=== Problem statement ===
Work out how many lines in the data hold the string "replicated". Reply with only that number.

=== Dataset excerpts ===
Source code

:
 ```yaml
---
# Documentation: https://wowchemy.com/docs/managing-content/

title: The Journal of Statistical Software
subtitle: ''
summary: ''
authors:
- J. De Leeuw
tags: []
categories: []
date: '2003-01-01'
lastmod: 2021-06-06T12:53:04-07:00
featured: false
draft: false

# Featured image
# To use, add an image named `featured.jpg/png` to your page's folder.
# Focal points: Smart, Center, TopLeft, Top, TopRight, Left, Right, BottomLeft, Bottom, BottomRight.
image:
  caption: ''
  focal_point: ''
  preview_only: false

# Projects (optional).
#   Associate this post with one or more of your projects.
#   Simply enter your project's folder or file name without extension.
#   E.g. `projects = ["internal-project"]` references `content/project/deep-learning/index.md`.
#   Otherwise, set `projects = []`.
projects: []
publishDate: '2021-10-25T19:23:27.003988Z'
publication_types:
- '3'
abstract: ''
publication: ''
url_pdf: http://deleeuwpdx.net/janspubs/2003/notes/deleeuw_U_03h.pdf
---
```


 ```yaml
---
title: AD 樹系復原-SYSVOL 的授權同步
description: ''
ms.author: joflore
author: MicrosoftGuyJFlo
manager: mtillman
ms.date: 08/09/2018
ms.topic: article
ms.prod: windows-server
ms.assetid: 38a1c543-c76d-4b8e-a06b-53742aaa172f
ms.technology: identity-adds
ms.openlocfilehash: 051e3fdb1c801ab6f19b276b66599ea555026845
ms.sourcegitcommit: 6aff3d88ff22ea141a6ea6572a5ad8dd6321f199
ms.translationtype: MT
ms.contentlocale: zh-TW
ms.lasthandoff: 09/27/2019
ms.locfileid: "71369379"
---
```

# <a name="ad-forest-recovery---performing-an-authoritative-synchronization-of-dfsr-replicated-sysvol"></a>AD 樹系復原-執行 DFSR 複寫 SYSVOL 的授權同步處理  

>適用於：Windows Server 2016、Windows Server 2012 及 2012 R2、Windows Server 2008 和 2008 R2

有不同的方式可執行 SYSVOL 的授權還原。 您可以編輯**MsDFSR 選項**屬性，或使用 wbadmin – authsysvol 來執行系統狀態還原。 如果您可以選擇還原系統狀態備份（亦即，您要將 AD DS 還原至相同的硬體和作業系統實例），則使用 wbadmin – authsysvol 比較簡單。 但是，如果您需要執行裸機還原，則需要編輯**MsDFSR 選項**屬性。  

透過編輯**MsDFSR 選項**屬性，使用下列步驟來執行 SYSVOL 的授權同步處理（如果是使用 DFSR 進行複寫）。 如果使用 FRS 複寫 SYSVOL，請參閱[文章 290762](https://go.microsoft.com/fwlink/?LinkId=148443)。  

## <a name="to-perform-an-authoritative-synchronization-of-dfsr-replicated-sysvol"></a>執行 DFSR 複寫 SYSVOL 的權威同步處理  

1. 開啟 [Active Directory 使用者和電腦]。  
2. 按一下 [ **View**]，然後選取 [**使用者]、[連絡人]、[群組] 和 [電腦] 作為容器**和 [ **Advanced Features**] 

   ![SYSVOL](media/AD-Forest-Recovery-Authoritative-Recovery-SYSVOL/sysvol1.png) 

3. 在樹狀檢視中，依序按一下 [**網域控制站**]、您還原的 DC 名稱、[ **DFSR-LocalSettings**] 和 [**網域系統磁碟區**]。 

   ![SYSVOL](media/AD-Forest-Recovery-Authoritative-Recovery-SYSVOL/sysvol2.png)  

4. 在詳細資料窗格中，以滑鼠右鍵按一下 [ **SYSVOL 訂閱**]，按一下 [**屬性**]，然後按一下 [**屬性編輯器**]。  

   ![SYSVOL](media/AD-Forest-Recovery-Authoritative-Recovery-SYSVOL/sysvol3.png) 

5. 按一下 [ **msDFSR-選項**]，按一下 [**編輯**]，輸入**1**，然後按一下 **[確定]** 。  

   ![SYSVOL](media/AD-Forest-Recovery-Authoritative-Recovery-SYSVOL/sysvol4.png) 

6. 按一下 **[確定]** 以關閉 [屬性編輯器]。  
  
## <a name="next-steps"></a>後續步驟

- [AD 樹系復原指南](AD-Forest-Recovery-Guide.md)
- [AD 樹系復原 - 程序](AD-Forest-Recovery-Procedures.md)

=== Your solution ===
2